• [Description of the task]: Nothing but the lines from the start of the records below through the line that has "The php code used in" should appear, each exactly as given.

• [Stored data]:
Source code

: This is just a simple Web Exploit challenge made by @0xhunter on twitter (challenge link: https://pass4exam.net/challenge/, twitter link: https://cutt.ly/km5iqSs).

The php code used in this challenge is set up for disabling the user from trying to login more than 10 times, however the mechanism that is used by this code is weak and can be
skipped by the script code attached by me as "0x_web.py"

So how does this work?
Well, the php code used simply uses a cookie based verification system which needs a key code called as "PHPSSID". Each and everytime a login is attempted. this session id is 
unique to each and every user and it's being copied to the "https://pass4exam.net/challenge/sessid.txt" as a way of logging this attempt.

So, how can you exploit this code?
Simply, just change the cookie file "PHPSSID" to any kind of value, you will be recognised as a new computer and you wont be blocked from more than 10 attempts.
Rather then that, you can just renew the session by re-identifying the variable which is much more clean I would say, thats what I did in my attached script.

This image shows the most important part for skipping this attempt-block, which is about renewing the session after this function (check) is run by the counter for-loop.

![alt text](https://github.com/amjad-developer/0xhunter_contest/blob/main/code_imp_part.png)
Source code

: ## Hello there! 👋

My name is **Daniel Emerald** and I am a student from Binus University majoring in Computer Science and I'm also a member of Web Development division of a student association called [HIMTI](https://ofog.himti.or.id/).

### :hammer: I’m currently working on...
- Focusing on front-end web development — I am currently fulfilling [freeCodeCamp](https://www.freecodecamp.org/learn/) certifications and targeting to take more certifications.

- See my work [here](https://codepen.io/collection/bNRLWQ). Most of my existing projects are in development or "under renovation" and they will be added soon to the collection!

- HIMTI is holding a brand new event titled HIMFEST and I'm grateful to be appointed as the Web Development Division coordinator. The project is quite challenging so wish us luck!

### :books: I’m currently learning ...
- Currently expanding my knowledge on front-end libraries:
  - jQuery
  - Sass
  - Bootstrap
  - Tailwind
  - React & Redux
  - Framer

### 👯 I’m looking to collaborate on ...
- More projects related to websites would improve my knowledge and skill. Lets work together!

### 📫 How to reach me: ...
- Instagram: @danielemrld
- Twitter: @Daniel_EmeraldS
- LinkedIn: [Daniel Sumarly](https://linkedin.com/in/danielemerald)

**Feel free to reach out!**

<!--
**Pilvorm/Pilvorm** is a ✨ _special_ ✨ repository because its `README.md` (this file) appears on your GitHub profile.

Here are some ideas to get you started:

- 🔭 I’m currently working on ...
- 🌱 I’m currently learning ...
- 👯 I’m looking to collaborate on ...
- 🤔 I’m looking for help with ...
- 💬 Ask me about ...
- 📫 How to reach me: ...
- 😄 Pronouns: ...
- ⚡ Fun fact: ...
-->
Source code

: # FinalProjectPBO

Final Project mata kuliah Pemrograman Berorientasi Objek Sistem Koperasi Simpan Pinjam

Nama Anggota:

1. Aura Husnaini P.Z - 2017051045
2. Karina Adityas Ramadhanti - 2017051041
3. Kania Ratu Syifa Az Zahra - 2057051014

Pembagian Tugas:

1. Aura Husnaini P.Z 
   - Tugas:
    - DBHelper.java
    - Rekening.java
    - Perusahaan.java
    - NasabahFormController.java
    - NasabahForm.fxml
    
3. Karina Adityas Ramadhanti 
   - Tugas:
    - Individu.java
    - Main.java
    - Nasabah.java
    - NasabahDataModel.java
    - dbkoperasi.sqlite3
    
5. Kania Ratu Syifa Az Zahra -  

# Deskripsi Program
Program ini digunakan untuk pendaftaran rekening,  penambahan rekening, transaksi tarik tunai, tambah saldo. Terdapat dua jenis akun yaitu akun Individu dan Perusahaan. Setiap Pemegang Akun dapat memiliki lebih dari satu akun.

• [The completed task]:
Source code

: This is just a simple Web Exploit challenge made by @0xhunter on twitter (challenge link: https://pass4exam.net/challenge/, twitter link: https://cutt.ly/km5iqSs).

The php code used in this challenge is set up for disabling the user from trying to login more than 10 times, however the mechanism that is used by this code is weak and can be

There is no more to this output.